**Data records**:
= = = = = = =

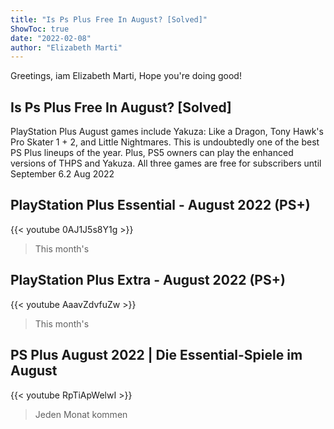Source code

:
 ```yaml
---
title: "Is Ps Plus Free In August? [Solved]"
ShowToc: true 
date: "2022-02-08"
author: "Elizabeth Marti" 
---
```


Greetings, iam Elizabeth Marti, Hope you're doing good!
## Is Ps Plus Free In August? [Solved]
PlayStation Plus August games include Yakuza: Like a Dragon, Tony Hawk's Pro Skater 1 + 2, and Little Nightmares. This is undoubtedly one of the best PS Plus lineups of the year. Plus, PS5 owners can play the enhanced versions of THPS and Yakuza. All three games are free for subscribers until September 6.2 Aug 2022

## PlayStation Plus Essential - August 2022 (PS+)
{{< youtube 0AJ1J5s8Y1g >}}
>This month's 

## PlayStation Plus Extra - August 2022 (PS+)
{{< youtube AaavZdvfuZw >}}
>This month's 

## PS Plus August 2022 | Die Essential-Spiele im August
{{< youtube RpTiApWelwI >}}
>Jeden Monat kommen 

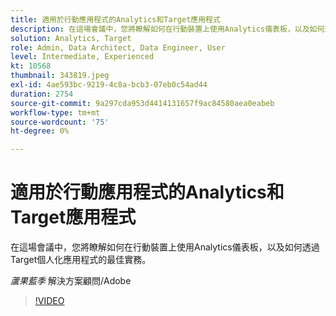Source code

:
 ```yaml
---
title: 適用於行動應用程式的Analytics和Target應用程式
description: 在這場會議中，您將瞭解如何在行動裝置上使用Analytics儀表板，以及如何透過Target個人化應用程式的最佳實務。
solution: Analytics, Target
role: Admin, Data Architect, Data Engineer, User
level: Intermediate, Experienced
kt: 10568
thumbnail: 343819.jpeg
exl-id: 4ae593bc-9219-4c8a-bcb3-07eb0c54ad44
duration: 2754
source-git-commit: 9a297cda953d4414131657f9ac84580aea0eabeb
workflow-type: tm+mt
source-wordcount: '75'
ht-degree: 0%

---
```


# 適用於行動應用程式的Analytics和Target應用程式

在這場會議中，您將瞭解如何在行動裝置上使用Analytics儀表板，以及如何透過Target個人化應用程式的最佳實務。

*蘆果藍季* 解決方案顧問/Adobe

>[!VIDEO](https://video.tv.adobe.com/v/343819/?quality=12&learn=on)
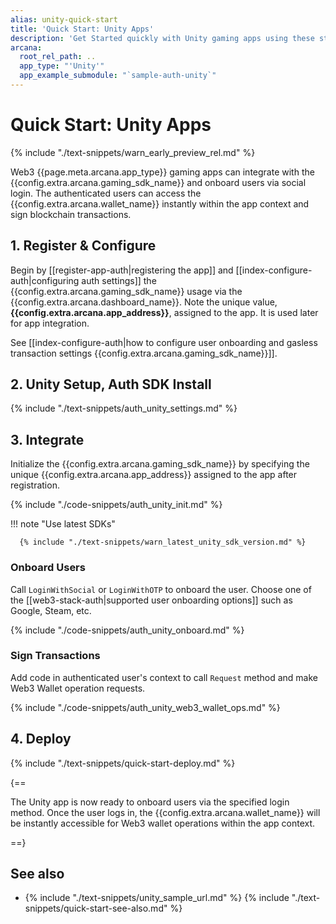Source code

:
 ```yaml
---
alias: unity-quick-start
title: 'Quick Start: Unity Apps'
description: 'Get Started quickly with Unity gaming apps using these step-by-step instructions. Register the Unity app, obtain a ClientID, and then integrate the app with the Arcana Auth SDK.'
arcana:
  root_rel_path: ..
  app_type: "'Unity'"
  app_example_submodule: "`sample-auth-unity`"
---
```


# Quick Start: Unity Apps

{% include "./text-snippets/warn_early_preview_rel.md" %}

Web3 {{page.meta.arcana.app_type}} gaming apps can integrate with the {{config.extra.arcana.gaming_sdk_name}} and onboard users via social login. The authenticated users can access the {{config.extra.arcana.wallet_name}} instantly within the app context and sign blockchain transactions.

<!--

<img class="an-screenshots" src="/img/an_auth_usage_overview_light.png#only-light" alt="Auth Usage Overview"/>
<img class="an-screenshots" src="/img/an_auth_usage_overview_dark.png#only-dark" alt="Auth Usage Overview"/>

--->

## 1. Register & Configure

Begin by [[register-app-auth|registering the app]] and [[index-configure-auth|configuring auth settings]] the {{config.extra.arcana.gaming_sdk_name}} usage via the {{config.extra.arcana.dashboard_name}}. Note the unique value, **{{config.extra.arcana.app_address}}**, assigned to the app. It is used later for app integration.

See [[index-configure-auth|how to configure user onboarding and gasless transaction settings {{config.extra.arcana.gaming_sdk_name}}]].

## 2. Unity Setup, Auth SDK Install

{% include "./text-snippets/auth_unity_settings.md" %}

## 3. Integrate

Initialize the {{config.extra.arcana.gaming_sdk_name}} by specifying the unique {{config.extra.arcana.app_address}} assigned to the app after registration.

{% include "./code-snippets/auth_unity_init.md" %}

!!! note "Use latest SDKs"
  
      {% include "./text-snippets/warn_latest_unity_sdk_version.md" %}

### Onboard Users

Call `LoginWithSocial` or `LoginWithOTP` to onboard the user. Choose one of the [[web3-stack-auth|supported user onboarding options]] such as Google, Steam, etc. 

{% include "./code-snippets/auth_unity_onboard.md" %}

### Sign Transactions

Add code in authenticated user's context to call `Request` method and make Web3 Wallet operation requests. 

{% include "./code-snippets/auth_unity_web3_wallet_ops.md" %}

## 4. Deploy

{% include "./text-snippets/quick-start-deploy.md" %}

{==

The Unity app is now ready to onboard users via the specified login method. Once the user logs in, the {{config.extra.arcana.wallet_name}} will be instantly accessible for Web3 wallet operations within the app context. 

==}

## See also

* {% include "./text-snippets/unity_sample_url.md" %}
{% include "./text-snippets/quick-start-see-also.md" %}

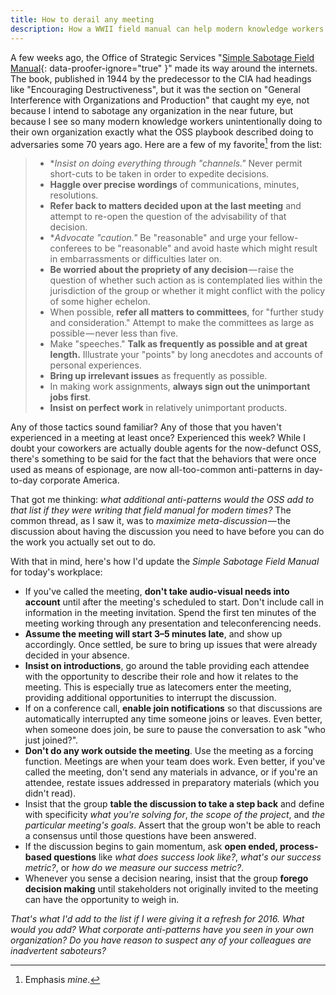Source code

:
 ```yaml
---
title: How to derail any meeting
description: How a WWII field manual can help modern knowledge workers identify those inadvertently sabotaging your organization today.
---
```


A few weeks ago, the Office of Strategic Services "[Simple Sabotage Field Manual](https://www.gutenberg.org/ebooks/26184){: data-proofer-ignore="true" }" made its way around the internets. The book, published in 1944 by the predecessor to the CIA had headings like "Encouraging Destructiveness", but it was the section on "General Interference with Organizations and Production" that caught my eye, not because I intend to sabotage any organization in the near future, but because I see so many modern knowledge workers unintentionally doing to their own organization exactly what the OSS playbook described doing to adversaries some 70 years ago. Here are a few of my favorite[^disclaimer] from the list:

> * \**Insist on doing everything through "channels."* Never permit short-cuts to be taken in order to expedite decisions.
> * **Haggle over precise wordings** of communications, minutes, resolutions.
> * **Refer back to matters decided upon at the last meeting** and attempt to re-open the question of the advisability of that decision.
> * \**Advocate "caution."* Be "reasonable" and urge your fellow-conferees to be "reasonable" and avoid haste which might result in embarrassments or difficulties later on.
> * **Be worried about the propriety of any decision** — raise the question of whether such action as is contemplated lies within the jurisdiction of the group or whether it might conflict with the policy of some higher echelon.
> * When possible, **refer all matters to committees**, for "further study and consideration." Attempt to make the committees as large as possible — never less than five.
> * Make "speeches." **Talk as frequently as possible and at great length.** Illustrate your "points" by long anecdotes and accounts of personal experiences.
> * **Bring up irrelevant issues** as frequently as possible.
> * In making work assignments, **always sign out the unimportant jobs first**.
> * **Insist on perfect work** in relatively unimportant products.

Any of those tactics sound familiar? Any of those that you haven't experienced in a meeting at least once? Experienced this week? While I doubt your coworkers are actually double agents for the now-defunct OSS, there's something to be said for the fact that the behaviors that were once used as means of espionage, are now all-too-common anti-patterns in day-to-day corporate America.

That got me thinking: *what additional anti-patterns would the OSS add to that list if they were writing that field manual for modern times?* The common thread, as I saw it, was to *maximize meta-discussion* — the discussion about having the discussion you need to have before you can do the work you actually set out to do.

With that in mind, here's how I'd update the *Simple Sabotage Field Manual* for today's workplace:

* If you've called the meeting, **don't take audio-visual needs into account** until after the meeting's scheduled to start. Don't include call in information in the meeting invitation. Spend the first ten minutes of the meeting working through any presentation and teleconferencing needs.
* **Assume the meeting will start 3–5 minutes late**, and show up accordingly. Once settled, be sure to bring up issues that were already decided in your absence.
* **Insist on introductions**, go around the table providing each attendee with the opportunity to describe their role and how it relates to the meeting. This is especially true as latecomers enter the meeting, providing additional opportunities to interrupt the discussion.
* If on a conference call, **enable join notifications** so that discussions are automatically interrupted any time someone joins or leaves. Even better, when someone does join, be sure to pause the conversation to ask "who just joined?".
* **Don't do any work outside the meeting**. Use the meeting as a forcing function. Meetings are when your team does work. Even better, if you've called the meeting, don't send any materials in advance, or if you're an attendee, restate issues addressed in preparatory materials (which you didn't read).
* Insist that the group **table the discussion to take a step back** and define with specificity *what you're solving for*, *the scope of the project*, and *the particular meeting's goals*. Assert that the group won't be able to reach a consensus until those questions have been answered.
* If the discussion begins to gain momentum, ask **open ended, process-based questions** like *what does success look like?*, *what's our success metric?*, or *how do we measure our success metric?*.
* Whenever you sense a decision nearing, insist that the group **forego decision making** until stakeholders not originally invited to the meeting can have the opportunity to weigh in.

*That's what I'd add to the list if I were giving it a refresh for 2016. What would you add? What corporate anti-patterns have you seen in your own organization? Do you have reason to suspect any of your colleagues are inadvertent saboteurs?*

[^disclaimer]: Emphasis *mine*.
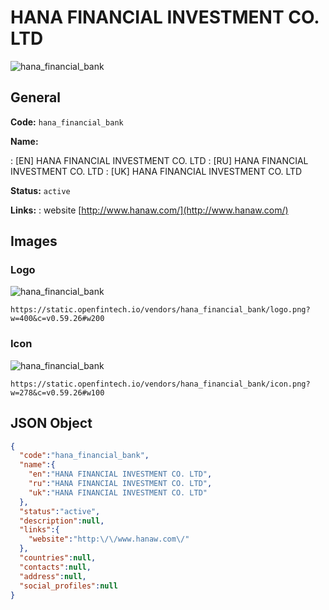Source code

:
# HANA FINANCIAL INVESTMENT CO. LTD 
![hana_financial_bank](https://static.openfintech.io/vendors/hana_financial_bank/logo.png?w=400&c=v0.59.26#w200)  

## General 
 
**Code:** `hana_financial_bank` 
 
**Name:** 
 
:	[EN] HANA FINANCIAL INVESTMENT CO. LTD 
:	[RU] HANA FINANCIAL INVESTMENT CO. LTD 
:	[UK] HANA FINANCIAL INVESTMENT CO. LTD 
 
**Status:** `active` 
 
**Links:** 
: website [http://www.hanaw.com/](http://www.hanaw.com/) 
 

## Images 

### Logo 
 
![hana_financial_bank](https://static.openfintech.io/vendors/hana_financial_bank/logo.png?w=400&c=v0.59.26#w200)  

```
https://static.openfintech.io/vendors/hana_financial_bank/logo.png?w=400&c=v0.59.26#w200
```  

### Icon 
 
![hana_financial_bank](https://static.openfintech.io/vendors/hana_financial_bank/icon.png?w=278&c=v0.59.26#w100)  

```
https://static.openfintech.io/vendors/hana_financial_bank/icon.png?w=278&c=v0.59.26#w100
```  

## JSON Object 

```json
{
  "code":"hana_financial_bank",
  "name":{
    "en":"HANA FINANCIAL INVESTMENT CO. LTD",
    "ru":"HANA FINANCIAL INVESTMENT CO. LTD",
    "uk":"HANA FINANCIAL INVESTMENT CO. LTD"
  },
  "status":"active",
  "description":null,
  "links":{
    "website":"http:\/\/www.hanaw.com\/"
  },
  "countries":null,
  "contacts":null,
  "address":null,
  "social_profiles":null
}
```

= = = = = = =

**Required work**:
Give only the lines from the one holding "relatively unimportant products." through the one holding "interrupt the discussion.", each restated exactly as it appears above.

**Solution to this problem**:
> * **Insist on perfect work** in relatively unimportant products.

Any of those tactics sound familiar? Any of those that you haven't experienced in a meeting at least once? Experienced this week? While I doubt your coworkers are actually double agents for the now-defunct OSS, there's something to be said for the fact that the behaviors that were once used as means of espionage, are now all-too-common anti-patterns in day-to-day corporate America.

That got me thinking: *what additional anti-patterns would the OSS add to that list if they were writing that field manual for modern times?* The common thread, as I saw it, was to *maximize meta-discussion* — the discussion about having the discussion you need to have before you can do the work you actually set out to do.

With that in mind, here's how I'd update the *Simple Sabotage Field Manual* for today's workplace:

* If you've called the meeting, **don't take audio-visual needs into account** until after the meeting's scheduled to start. Don't include call in information in the meeting invitation. Spend the first ten minutes of the meeting working through any presentation and teleconferencing needs.
* **Assume the meeting will start 3–5 minutes late**, and show up accordingly. Once settled, be sure to bring up issues that were already decided in your absence.
* **Insist on introductions**, go around the table providing each attendee with the opportunity to describe their role and how it relates to the meeting. This is especially true as latecomers enter the meeting, providing additional opportunities to interrupt the discussion.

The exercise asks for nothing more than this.